Nous sommes au début des années 90. Lilian alias DJ Damage travaille avec Crazy B, monstre du hip-hop hexagonal (Birdy Nam Nam et Alliance Ethnik sont ses participations les plus connues), puis Cut Killer sur un projet d’association de dj’s nommé « le Double H ». Lors d’une session sur la radio (RM7) locale à Meaux, DJ Damage fait la rencontre de Benoît (Mahdi). Ils partagèrent alors ensemble les samples cherchés chez Lilian. Mahdi dixit lors d’une interview « à force de kiffer les mêmes disques, l’idée de mettre nos énergies en commun est venue naturellement. C’est la passion du rap et l’apport du jazz qui nous a réunis ».
Au début des années 2000, Damage fait la rencontre d’Aloe Blacc (Emanon) au Batofar alors qu’il travaillait sur l’émission de radio. Aloe Blacc lui propose de bosser avec un rappeur américain. Lors d’une interview, Damage explique qu’ils aiment le groupe Emanon qu’il formait avec Exile. Ils soumettent l’idée à Faster Jay -qui tient le label Kif– qui leur dit après une semaine de réflexion « allez, on y va. » Commence alors un travail à distance entre les Jazz Lib’ et les artistes qu’ils sont allés pêcher. « Tout s’est fait petit à petit avec la venue de ces artistes en France ou en Europe, qu’on allait chercher s’ils n’étaient pas sur le territoire français. » Il faut dire qu’ils ont vu juste. Le premier maxi sorti en 2003 a eu l’effet d’une véritable bombe dans l’univers hip-hop jazzy français. Avec la présence d’Aloe Blacc sur le titre What’s Real, la formation a signé un maxi somptueusement hip hop.
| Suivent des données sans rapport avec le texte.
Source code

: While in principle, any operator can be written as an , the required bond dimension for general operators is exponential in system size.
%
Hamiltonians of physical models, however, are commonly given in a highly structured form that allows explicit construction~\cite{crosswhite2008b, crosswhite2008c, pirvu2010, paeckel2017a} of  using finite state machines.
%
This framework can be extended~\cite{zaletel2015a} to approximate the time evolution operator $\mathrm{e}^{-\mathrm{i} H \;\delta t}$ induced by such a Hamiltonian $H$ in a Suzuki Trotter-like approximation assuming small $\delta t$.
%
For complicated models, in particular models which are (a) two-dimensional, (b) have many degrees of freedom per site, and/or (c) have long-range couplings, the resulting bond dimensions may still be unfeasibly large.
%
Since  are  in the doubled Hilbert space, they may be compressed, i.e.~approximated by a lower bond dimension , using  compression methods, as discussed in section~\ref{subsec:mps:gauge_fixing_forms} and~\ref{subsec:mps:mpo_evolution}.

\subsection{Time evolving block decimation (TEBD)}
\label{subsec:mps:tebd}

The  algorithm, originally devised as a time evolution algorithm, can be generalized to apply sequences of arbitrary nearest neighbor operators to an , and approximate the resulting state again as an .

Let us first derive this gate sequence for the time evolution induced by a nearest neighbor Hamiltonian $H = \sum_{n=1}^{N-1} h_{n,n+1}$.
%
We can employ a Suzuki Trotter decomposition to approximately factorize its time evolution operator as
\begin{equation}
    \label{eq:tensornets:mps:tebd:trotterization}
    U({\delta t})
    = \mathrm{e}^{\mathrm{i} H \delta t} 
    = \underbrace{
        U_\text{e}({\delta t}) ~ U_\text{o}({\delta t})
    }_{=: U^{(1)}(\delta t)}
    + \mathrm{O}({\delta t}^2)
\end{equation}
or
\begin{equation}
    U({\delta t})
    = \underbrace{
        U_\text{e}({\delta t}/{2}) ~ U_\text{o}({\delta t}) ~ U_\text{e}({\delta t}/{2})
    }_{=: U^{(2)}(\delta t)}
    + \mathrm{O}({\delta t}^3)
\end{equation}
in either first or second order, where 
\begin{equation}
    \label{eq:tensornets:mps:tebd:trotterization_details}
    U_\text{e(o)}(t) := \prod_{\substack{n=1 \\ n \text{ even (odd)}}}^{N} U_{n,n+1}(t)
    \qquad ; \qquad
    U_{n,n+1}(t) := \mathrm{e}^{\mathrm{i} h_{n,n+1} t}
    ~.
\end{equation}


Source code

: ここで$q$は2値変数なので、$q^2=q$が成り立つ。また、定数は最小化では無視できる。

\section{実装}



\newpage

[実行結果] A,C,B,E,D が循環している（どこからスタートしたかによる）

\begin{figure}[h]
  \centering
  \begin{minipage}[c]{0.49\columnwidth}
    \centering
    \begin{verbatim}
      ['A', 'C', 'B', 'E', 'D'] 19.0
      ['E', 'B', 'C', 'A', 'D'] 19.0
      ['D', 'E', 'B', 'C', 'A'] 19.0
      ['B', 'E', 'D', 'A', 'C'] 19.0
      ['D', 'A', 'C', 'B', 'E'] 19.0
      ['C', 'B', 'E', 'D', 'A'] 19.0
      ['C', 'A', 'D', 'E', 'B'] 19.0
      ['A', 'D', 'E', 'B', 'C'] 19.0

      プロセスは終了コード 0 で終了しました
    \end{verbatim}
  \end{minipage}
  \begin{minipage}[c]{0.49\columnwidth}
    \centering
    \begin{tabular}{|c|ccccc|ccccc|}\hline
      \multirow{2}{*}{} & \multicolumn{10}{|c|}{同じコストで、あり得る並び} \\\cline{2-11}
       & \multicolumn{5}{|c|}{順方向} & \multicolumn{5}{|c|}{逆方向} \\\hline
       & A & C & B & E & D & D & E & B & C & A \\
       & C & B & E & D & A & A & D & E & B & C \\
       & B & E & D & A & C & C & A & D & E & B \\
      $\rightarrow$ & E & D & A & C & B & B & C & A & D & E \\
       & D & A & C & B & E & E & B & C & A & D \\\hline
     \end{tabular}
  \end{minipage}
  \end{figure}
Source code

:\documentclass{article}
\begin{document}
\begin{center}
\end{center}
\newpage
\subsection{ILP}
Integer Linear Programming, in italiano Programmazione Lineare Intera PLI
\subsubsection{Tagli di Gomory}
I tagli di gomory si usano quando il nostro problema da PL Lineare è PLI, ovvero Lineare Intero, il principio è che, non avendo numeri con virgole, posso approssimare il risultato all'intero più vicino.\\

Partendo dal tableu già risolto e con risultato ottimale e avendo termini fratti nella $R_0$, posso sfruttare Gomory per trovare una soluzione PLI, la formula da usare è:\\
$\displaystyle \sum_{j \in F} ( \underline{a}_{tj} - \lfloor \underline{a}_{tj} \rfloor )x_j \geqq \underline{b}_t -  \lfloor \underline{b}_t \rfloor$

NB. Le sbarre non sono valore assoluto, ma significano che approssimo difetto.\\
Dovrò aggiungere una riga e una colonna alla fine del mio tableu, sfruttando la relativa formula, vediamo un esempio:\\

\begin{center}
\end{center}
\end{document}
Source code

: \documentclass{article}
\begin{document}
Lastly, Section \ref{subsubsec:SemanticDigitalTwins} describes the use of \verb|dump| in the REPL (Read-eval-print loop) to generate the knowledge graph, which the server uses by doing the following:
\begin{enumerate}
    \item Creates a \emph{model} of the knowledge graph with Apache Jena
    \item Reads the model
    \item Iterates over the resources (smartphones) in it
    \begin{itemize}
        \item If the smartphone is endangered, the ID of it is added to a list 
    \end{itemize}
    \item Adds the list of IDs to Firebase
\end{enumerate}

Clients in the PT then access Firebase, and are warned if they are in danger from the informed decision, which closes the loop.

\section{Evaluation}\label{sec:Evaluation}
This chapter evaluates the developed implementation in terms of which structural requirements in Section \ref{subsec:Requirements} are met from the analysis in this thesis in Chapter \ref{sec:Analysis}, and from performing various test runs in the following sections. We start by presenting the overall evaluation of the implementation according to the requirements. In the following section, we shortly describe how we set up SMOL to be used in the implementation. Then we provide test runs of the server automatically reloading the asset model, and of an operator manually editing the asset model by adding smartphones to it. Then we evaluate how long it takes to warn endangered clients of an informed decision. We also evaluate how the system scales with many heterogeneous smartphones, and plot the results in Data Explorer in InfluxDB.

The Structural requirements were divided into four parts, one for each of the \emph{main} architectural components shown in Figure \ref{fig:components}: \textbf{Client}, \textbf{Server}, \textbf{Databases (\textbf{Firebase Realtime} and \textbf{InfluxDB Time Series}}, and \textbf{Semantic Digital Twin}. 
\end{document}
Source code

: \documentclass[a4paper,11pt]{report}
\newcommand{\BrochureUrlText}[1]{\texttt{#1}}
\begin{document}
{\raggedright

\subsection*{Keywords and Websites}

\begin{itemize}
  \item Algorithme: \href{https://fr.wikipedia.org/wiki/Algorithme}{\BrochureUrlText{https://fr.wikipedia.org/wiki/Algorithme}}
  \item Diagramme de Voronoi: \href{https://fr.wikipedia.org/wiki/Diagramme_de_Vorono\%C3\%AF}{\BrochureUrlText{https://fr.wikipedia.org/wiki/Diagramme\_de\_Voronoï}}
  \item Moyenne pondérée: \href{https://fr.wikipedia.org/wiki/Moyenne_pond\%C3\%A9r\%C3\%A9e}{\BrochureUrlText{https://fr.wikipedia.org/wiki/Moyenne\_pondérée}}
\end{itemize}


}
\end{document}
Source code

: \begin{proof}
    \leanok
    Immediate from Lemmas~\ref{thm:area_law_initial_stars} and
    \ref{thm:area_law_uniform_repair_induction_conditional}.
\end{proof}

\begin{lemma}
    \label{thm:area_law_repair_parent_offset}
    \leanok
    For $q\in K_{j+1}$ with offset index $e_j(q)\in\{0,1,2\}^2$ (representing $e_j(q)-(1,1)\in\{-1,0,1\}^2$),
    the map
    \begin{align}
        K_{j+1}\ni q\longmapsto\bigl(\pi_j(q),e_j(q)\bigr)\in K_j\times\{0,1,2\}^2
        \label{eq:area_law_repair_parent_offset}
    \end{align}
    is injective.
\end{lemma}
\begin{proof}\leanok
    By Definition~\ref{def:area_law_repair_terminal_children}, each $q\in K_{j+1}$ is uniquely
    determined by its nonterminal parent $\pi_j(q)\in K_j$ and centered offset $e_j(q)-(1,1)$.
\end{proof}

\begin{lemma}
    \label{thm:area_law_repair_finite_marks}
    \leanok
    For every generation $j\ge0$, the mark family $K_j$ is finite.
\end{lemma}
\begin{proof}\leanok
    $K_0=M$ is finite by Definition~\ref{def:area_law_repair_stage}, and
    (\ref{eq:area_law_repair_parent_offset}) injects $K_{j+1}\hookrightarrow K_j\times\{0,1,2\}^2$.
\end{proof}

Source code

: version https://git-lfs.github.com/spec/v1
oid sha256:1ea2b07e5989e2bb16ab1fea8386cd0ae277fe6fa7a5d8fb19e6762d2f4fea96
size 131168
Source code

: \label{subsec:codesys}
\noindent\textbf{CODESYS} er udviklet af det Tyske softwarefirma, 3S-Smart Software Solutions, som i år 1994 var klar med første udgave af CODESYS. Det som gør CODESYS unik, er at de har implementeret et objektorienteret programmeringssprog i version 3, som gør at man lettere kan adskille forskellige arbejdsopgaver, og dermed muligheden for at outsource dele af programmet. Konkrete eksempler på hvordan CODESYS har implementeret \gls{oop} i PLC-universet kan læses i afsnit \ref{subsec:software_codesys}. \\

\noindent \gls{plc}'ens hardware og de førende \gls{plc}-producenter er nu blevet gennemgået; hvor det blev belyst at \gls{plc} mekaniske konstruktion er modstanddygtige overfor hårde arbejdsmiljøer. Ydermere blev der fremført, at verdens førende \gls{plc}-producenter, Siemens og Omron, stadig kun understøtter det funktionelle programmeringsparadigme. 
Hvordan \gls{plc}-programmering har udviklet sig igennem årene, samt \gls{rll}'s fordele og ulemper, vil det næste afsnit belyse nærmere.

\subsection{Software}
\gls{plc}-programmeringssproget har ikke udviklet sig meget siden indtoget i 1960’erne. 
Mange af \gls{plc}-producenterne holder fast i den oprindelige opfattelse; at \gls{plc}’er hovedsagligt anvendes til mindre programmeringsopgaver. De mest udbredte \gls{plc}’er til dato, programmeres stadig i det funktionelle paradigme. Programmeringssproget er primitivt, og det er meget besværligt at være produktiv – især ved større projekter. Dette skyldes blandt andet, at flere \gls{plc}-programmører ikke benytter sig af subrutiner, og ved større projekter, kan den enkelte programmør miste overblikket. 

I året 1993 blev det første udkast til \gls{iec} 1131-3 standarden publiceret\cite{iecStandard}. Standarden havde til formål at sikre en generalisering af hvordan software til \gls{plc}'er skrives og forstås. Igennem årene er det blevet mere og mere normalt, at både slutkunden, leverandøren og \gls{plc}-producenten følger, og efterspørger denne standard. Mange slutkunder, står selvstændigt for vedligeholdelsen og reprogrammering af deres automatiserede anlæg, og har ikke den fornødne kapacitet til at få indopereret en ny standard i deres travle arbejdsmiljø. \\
L’apport du jazz au travers de cette musique urbaine était maintenant dans leurs mains.
En 2008 sort l’album « Clin d’œil ». Un titre bien français pour un album résolument tourné hip hop américain. D’ailleurs, quand on leur demande pourquoi avoir choisi de d’appeler ainsi, leur réponse est simple : « C’était par rapport à nos futurs détracteurs et Dieu sait qu’ils sont nombreux. On est un groupe de beatmaker français, mais on ne bosse qu’avec des ricains, donc pour contrer dans les interviews ce genre de propos on s’est dit qu’on allait donner un titre français à notre album. »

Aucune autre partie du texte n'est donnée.